Comment le mythe autour de l’IA s’est-il construit ?

Nous pouvons dégager deux sources principales dans l’édification d’une véritable mythologie autour de l’IA : la première, plus ancienne, est d’ordre imaginaire et présente dans les films et la littérature alors que la seconde est liée à la réalité avec, notamment, des prouesses techniques réalisées ces dernières années ainsi que des déclarations faites par des célébrités issues du sérail technologique.

Les deux exemples les plus célèbres du cinéma sont indéniablement 2001 l’Odyssée de l’espace, évoquée dans l’introduction, et Terminator réalisé par James Cameron (1984). Le premier a pour vedette un robot doté d’une intelligence hors norme capable de prendre de meilleures décisions que les hommes, alors que le second nous raconte l’extermination implacable des êtres humains par le réseau Skynet et sa prise de pouvoir sur le monde. Côté littérature, nous pouvons mentionner le livre Frankenstein de Mary Shelley, dans lequel une créature créée par l’homme se retourne contre son inventeur, ou encore les livres de Isaac Asimov mettant en scène des situations avec des robots gérés par des lois.

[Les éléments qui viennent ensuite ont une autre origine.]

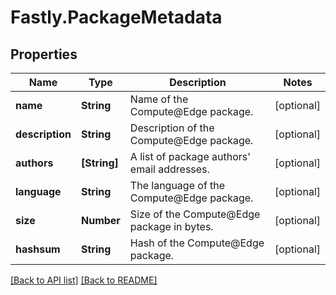 # Fastly.PackageMetadata

## Properties

Name | Type | Description | Notes
------------ | ------------- | ------------- | -------------
**name** | **String** | Name of the Compute@Edge package. | [optional] 
**description** | **String** | Description of the Compute@Edge package. | [optional] 
**authors** | **[String]** | A list of package authors&#39; email addresses. | [optional] 
**language** | **String** | The language of the Compute@Edge package. | [optional] 
**size** | **Number** | Size of the Compute@Edge package in bytes. | [optional] 
**hashsum** | **String** | Hash of the Compute@Edge package. | [optional] 


[[Back to API list]](../../README.md#endpoints) [[Back to README]](../../README.md)
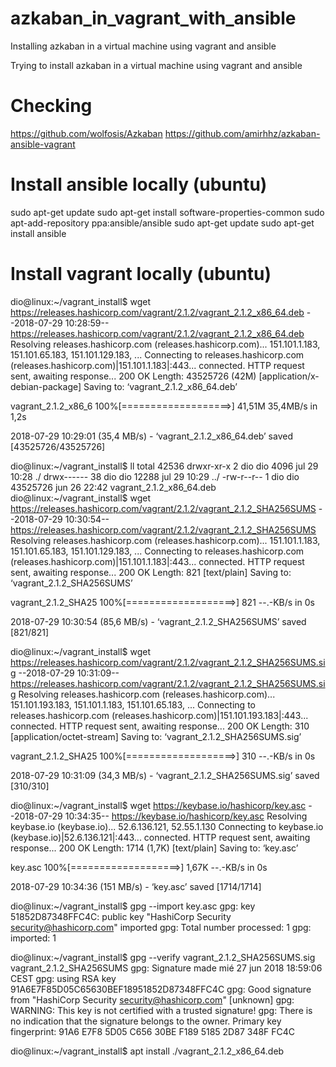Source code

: # azkaban_in_vagrant_with_ansible
Installing azkaban in a virtual machine using vagrant and ansible

Trying to install azkaban in a virtual machine using vagrant and ansible

# Checking 

https://github.com/wolfosis/Azkaban
https://github.com/amirhhz/azkaban-ansible-vagrant


# Install ansible locally (ubuntu)

sudo apt-get update
sudo apt-get install software-properties-common
sudo apt-add-repository ppa:ansible/ansible
sudo apt-get update
sudo apt-get install ansible

# Install vagrant locally (ubuntu)


dio@linux:~/vagrant_install$ wget https://releases.hashicorp.com/vagrant/2.1.2/vagrant_2.1.2_x86_64.deb
--2018-07-29 10:28:59--  https://releases.hashicorp.com/vagrant/2.1.2/vagrant_2.1.2_x86_64.deb
Resolving releases.hashicorp.com (releases.hashicorp.com)... 151.101.1.183, 151.101.65.183, 151.101.129.183, ...
Connecting to releases.hashicorp.com (releases.hashicorp.com)|151.101.1.183|:443... connected.
HTTP request sent, awaiting response... 200 OK
Length: 43525726 (42M) [application/x-debian-package]
Saving to: ‘vagrant_2.1.2_x86_64.deb’

vagrant_2.1.2_x86_6 100%[===================>]  41,51M  35,4MB/s    in 1,2s    

2018-07-29 10:29:01 (35,4 MB/s) - ‘vagrant_2.1.2_x86_64.deb’ saved [43525726/43525726]

dio@linux:~/vagrant_install$ ll
total 42536
drwxr-xr-x  2 dio dio     4096 jul 29 10:28 ./
drwx------ 38 dio dio    12288 jul 29 10:29 ../
-rw-r--r--  1 dio dio 43525726 jun 26 22:42 vagrant_2.1.2_x86_64.deb
dio@linux:~/vagrant_install$ wget https://releases.hashicorp.com/vagrant/2.1.2/vagrant_2.1.2_SHA256SUMS
--2018-07-29 10:30:54--  https://releases.hashicorp.com/vagrant/2.1.2/vagrant_2.1.2_SHA256SUMS
Resolving releases.hashicorp.com (releases.hashicorp.com)... 151.101.1.183, 151.101.65.183, 151.101.129.183, ...
Connecting to releases.hashicorp.com (releases.hashicorp.com)|151.101.1.183|:443... connected.
HTTP request sent, awaiting response... 200 OK
Length: 821 [text/plain]
Saving to: ‘vagrant_2.1.2_SHA256SUMS’

vagrant_2.1.2_SHA25 100%[===================>]     821  --.-KB/s    in 0s      

2018-07-29 10:30:54 (85,6 MB/s) - ‘vagrant_2.1.2_SHA256SUMS’ saved [821/821]

dio@linux:~/vagrant_install$ wget https://releases.hashicorp.com/vagrant/2.1.2/vagrant_2.1.2_SHA256SUMS.sig
--2018-07-29 10:31:09--  https://releases.hashicorp.com/vagrant/2.1.2/vagrant_2.1.2_SHA256SUMS.sig
Resolving releases.hashicorp.com (releases.hashicorp.com)... 151.101.193.183, 151.101.1.183, 151.101.65.183, ...
Connecting to releases.hashicorp.com (releases.hashicorp.com)|151.101.193.183|:443... connected.
HTTP request sent, awaiting response... 200 OK
Length: 310 [application/octet-stream]
Saving to: ‘vagrant_2.1.2_SHA256SUMS.sig’

vagrant_2.1.2_SHA25 100%[===================>]     310  --.-KB/s    in 0s      

2018-07-29 10:31:09 (34,3 MB/s) - ‘vagrant_2.1.2_SHA256SUMS.sig’ saved [310/310]

dio@linux:~/vagrant_install$ wget https://keybase.io/hashicorp/key.asc 
--2018-07-29 10:34:35--  https://keybase.io/hashicorp/key.asc
Resolving keybase.io (keybase.io)... 52.6.136.121, 52.55.1.130
Connecting to keybase.io (keybase.io)|52.6.136.121|:443... connected.
HTTP request sent, awaiting response... 200 OK
Length: 1714 (1,7K) [text/plain]
Saving to: ‘key.asc’

key.asc             100%[===================>]   1,67K  --.-KB/s    in 0s      

2018-07-29 10:34:36 (151 MB/s) - ‘key.asc’ saved [1714/1714]

dio@linux:~/vagrant_install$ gpg --import key.asc 
gpg: key 51852D87348FFC4C: public key "HashiCorp Security <security@hashicorp.com>" imported
gpg: Total number processed: 1
gpg:               imported: 1

dio@linux:~/vagrant_install$ gpg --verify vagrant_2.1.2_SHA256SUMS.sig  vagrant_2.1.2_SHA256SUMS
gpg: Signature made mié 27 jun 2018 18:59:06 CEST
gpg:                using RSA key 91A6E7F85D05C65630BEF18951852D87348FFC4C
gpg: Good signature from "HashiCorp Security <security@hashicorp.com>" [unknown]
gpg: WARNING: This key is not certified with a trusted signature!
gpg:          There is no indication that the signature belongs to the owner.
Primary key fingerprint: 91A6 E7F8 5D05 C656 30BE  F189 5185 2D87 348F FC4C

dio@linux:~/vagrant_install$ apt install ./vagrant_2.1.2_x86_64.deb
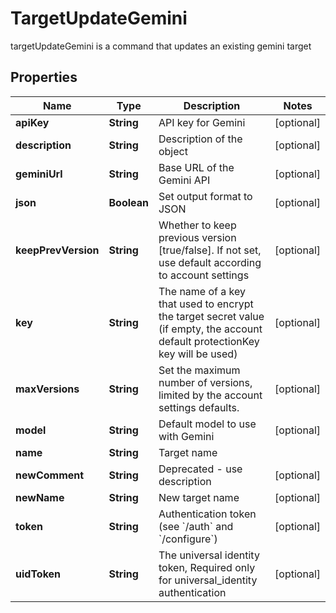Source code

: 

# TargetUpdateGemini

targetUpdateGemini is a command that updates an existing gemini target

## Properties

| Name | Type | Description | Notes |
|------------ | ------------- | ------------- | -------------|
|**apiKey** | **String** | API key for Gemini |  [optional] |
|**description** | **String** | Description of the object |  [optional] |
|**geminiUrl** | **String** | Base URL of the Gemini API |  [optional] |
|**json** | **Boolean** | Set output format to JSON |  [optional] |
|**keepPrevVersion** | **String** | Whether to keep previous version [true/false]. If not set, use default according to account settings |  [optional] |
|**key** | **String** | The name of a key that used to encrypt the target secret value (if empty, the account default protectionKey key will be used) |  [optional] |
|**maxVersions** | **String** | Set the maximum number of versions, limited by the account settings defaults. |  [optional] |
|**model** | **String** | Default model to use with Gemini |  [optional] |
|**name** | **String** | Target name |  |
|**newComment** | **String** | Deprecated - use description |  [optional] |
|**newName** | **String** | New target name |  [optional] |
|**token** | **String** | Authentication token (see &#x60;/auth&#x60; and &#x60;/configure&#x60;) |  [optional] |
|**uidToken** | **String** | The universal identity token, Required only for universal_identity authentication |  [optional] |



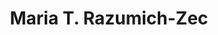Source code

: ---
layout: layouts/profile.liquid
title: Maria T. Razumich-Zec
id: maria_t_razumichzec
first: Maria
middle: T.
last: Razumich-Zec
suffix: 
currentTitle: Regional Executive Vice President, USA and Managing Director, The Peninsula Chicago
currentOrg: The Peninsula Chicago
bio: Maria Razumich-Zec is Regional Executive Vice President, USA and Managing Director, The Peninsula Chicago since May 2007. She oversees hotel operations for The Peninsula Hotels located in Chicago, New York and The Quail in Carmel, California. Razumich-Zec is also a member of the Group Management Board, The Hongkong and Shanghai Hotels, Limited (HSH), the organization’s management and operations decision-making authority.<br /><br />Razumich-Zec joined The Peninsula Chicago in March 2002, shortly after the opening of the 339-room property, located at 108 East Superior Street at North Michigan Avenue. Under her leadership, The Peninsula Chicago achieved the Forbes Five Star and AAA Five Diamond awards within her first year as General Manager for the property. The hotel has continued to receive these coveted awards and many others since 2002. Most recently, The Peninsula Chicago was named the #2 Hotel in the World by LaListe, #1 Hotel in the U.S. by US News &amp; World Report, and #1 Hotel in US &amp; Canada by Travel + Leisure. Additionally, the hotel was named #2 Hotel in the World by Zagat, and Top Hotel in the U.S. by Zagat for five consecutive years. Other achievements are #1 Hotel in the US by Conde Nast Traveler, #1 Luxury Hotel in the US by Trip Advisor, and #1 Hotel for the Holidays in Chicago by USA Today. <br /><br />HOTELS magazine named Razumich-Zec ‘Independent Hotelier of the World’ in November 2022. Illinois Hotel &amp; Lodging Association awarded her the 2025 Ambassador of Hospitality Award. Leaders magazine named Razumich-Zec one of the ‘Top 10 Hoteliers’ and inducted her into the ‘Hotelier’s Hall of Achievement’, and she was named ‘Hotelier of the Year’ for 2004 for the State of Illinois by the Illinois Hotel and Lodging Association.<br /><br />During the hotel’s 10th anniversary in 2011, an idea emerged to build a rooftop bar on top of the hotel’s Grand Ballroom which opened in 2018. The name “Z Bar” is inspired by the leadership of the company’s first female general manager, Maria Zec. <br /><br />Prior to joining The Peninsula Chicago, starting in 1994, she served as Managing Director and Hotel Manager for four years respectively at The New York Palace Hotel. Previously, Razumich-Zec held the position of Resident Manager at The Palmer House Hilton in Chicago. Her earlier career spanned the Chicago and New York markets and included appointments at The Chicago Hilton and Towers, The Waldorf Astoria in New York and The Hilton at Short Hills, NJ.<br /><br />Razumich-Zec is widely known for mentoring and developing both staff and managers. Her experience as a leader and mentor in the hospitality industry has proven to be an asset to her numerous charitable and philanthropic affiliations. She currently serves on the Board of Directors for the Magnificent Mile Association, Illinois Hotel Lodging Association, and the Board of Trustees for the Joan W. and Irving B. Harris Theatre for Music and Dance. She served on Choose Chicago’s Board of Directors from 2017 to 2023. Razumich-Zec was also invited to be a member of The Chicago Network, the premier organization of Chicagoland’s most influential women leaders. <br /><br />A native of Chicago, Razumich-Zec holds a Bachelor of Science degree from Purdue University, with a major in Business Management with a focus on Marketing, and a Bachelor of Arts degree in French. She and her husband live in Chicago.
linkedin: https://www.linkedin.com/in/mariazec/
tiktok: 
twitter: 
aboutme: 
insta: 
orgURL: 
snapchat: 
personalURL: 
smallHeadshotURL: assets/images/headshots/maria_razumich-zec_compressed.avif
originalHeadshotURL: assets/images/headshots/maria_razumich-zec_compressed.avif
tags-experience: 
 - Finance
 - Governance
 - HR / Human Resources
 - Marketing
 - P&L&#58; $0-$500M
 - PR / Public Relations
 - Procurement
 - Transformational and Growth
 - HR / Human Resources
 - Marketing
 - P&L&#58; $0-$500M
 - PR / Public Relations
 - Procurement
 - Transformational and Growth
tags-current-industries: 
 - Accommodation
 - Accommodation and Food Services
 - Accounting
 - Administrative and Support Services
 - Executive Recruitment/Transition
 - Finance and Insurance
 - Fitness
 - Food Services and Drinking Places
 - Hospitality/Food Services
 - Leisure and Hospitality
 - Marketing/Sales
 - Personal and Laundry Services
 - PR/Communications
 - Repair and Maintenance
 - Service-Providing Industries
 - Technology
tags-current-position: 
 - EVP / Executive Vice President
tags-past-industries: 
 - Accommodation
 - Accommodation and Food Services
 - Clothing and Clothing Accessories Stores
 - Fitness
 - Food Services and Drinking Places
 - Hospitality/Food Services
 - Marketing/Sales
tags-past-position: 
tags-current-board-service: 
    - Nonprofit
tags-past-board-service: 
    - Nonprofit
boards-current-corporate-private: 
boards-current-corporate-public: 
boards-current-nonprofit: 
 - The Magnificent Mile Association, Board Member
 - Illinois Hotels and Lodging Assocation, Board Member
 - Harris Theater, Board Member
boards-current-privateequity: 
boards-current-spac: 
boards-current-vc: 
boards-past-corporate-private: 
boards-past-corporate-public: 
boards-past-nonprofit: 
 - Choose Chicago, Board of Directors
 - New York Convention and Visitors Bureau, Board Member
 - Inncom Inc, Board Member
boards-past-privateequity: 
boards-past-spac: 
boards-past-vc: 
---
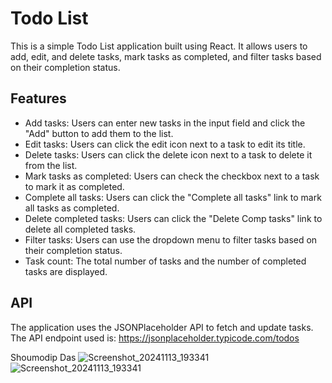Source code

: 

# Todo List

This is a simple Todo List application built using React. It allows users to add, edit, and delete tasks, mark tasks as completed, and filter tasks based on their completion status.

## Features

- Add tasks: Users can enter new tasks in the input field and click the "Add" button to add them to the list.
- Edit tasks: Users can click the edit icon next to a task to edit its title.
- Delete tasks: Users can click the delete icon next to a task to delete it from the list.
- Mark tasks as completed: Users can check the checkbox next to a task to mark it as completed.
- Complete all tasks: Users can click the "Complete all tasks" link to mark all tasks as completed.
- Delete completed tasks: Users can click the "Delete Comp tasks" link to delete all completed tasks.
- Filter tasks: Users can use the dropdown menu to filter tasks based on their completion status.
- Task count: The total number of tasks and the number of completed tasks are displayed.


## API

The application uses the JSONPlaceholder API to fetch and update tasks. The API endpoint used is: https://jsonplaceholder.typicode.com/todos


Shoumodip Das
![Screenshot_20241113_193341](https://github.com/user-attachments/assets/704d7f4f-ec95-412f-8564-ea982ccc6820)
![Screenshot_20241113_193341](https://github.com/user-attachments/assets/6d52c4d8-7236-4698-a0ba-633fb9582c4e)
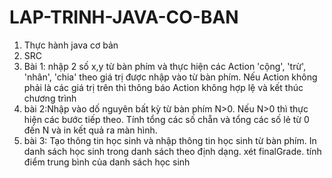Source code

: # LAP-TRINH-JAVA-CO-BAN
1. Thực hành java cơ bản
2. SRC
3. Bài 1: nhập 2 số x,y từ bàn phím và thực hiện các Action 'cộng', 'trừ', 'nhân', 'chia' theo giá trị được nhập vào từ bàn phím. Nếu Action không phải là các giá trị trên thì thông báo Action không hợp lệ và kết thúc chương trình
4. bài 2:Nhập vào dố nguyên bất kỳ từ bàn phím N>0. Nếu N>0 thì thực hiện các bước tiếp theo. Tính tổng các số chẵn và tổng các số lẻ từ 0 đến N và in kết quả ra màn hình.
5. bài 3: Tạo thông tin học sinh và nhập thông tin học sinh từ bàn phím. In danh sách học sinh trong danh sách theo định dạng. xét finalGrade. tính điểm trung bình của danh sách học sinh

En ce qui concerne la réalité, nous avons été témoins, ces dernières années, de performances technologiques accomplies par les machines. La première remonte à 1997 avec la défaite du célèbre joueur d’échec Garry Kasparov face à l’algorithme développée par IBM : Deep Blue. En 2011, IBM réitère l’exploit en remportant cette fois le jeu télévisé Jeopardy, équivalent de notre Questions pour un champion, avec son ordinateur Watson capable de traiter le contenu d’un million de livres par seconde. Plus récemment, en 2016, le champion du monde du jeu de Go Lee Sedol a été battu par le programme informatique AlphaGo développé par DeepMind, une filiale de Google.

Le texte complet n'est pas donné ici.